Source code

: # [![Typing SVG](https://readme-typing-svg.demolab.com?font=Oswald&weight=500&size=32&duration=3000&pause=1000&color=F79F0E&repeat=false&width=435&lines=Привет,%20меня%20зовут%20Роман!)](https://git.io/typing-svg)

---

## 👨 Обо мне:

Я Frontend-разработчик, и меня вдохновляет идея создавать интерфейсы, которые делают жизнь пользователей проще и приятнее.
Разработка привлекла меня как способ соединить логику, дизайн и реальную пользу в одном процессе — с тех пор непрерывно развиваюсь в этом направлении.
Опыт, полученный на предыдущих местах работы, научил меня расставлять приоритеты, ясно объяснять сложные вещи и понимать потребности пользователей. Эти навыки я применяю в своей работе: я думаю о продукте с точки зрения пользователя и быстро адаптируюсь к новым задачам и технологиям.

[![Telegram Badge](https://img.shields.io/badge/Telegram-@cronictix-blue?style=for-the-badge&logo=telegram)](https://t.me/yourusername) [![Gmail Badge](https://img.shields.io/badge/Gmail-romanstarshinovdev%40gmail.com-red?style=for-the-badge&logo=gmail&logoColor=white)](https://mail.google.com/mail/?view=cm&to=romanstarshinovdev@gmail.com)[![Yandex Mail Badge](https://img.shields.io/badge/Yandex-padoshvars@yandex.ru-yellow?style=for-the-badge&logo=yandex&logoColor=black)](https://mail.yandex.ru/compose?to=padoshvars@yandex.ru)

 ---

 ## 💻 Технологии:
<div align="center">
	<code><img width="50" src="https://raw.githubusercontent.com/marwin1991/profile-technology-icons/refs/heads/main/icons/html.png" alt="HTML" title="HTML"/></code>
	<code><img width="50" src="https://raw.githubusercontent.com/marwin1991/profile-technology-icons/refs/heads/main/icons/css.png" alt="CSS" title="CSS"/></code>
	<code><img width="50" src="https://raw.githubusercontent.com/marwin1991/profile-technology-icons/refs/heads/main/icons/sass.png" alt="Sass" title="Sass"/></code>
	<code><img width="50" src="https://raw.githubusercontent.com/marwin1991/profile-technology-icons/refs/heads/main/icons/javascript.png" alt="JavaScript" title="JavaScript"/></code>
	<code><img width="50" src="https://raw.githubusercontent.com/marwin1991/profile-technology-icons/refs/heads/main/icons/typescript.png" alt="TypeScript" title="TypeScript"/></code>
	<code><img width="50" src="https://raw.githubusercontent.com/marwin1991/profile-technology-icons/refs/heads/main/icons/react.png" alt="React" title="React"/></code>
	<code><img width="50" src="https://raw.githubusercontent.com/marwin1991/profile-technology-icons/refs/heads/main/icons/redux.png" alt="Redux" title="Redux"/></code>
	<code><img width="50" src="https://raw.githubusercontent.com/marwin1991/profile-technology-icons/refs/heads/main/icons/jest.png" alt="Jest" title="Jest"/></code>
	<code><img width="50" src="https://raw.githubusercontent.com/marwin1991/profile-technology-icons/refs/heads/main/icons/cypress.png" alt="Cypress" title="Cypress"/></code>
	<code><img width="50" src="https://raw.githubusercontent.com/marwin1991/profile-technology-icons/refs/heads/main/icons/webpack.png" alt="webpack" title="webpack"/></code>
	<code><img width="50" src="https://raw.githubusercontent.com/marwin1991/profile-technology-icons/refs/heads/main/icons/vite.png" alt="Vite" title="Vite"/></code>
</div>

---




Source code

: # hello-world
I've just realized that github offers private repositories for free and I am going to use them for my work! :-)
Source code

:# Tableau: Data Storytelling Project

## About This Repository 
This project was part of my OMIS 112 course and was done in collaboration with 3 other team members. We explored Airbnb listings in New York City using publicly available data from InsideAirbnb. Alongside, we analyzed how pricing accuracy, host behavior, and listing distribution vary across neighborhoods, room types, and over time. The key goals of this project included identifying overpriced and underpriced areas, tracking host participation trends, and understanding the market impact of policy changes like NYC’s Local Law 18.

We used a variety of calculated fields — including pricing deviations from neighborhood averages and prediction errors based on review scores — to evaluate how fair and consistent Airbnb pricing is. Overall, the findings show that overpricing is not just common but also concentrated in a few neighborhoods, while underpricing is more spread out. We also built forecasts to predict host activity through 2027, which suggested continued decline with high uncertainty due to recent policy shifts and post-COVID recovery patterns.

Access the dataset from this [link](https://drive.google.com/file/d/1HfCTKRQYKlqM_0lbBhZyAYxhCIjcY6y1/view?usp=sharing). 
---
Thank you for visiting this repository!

────────

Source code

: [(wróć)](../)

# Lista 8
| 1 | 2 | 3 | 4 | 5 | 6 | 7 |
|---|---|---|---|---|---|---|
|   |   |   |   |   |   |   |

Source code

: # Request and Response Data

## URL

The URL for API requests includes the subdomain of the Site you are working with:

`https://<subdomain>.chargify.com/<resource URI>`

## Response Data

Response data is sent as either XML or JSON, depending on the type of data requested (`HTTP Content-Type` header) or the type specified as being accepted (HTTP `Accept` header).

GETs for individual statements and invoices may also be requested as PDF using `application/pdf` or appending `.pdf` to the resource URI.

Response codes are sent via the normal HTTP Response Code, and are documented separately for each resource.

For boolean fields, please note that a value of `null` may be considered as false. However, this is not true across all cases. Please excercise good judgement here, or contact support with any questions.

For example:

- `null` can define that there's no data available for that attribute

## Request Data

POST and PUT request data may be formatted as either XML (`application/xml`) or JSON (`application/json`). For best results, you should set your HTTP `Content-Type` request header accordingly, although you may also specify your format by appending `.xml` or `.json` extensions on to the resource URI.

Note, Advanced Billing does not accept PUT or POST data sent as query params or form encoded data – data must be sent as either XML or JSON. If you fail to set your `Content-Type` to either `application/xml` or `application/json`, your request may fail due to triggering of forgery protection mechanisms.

────────

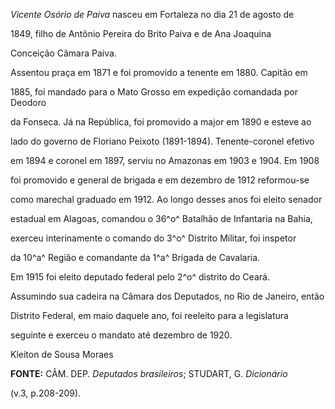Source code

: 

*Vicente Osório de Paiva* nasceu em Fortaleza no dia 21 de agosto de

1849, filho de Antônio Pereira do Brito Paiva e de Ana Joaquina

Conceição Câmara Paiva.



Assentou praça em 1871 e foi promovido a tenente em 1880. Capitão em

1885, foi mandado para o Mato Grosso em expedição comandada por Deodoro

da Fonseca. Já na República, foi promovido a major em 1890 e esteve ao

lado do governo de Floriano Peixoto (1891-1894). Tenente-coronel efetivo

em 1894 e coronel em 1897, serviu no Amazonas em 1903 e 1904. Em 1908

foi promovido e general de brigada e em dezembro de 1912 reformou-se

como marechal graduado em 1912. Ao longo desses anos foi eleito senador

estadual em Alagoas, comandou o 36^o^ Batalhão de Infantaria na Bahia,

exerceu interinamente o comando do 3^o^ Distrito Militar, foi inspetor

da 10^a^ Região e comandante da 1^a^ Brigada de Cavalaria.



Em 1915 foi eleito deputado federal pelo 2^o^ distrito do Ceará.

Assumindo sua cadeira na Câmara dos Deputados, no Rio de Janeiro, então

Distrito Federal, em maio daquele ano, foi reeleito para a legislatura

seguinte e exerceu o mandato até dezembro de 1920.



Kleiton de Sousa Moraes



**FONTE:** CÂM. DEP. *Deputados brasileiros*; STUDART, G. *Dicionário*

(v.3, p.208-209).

────────

**How to complete this task**. Only lines holding the word "neighborhoods" belong in the answer; copy all of them from the records.

**Answer**.
This project was part of my OMIS 112 course and was done in collaboration with 3 other team members. We explored Airbnb listings in New York City using publicly available data from InsideAirbnb. Alongside, we analyzed how pricing accuracy, host behavior, and listing distribution vary across neighborhoods, room types, and over time. The key goals of this project included identifying overpriced and underpriced areas, tracking host participation trends, and understanding the market impact of policy changes like NYC’s Local Law 18.
We used a variety of calculated fields — including pricing deviations from neighborhood averages and prediction errors based on review scores — to evaluate how fair and consistent Airbnb pricing is. Overall, the findings show that overpricing is not just common but also concentrated in a few neighborhoods, while underpricing is more spread out. We also built forecasts to predict host activity through 2027, which suggested continued decline with high uncertainty due to recent policy shifts and post-COVID recovery patterns.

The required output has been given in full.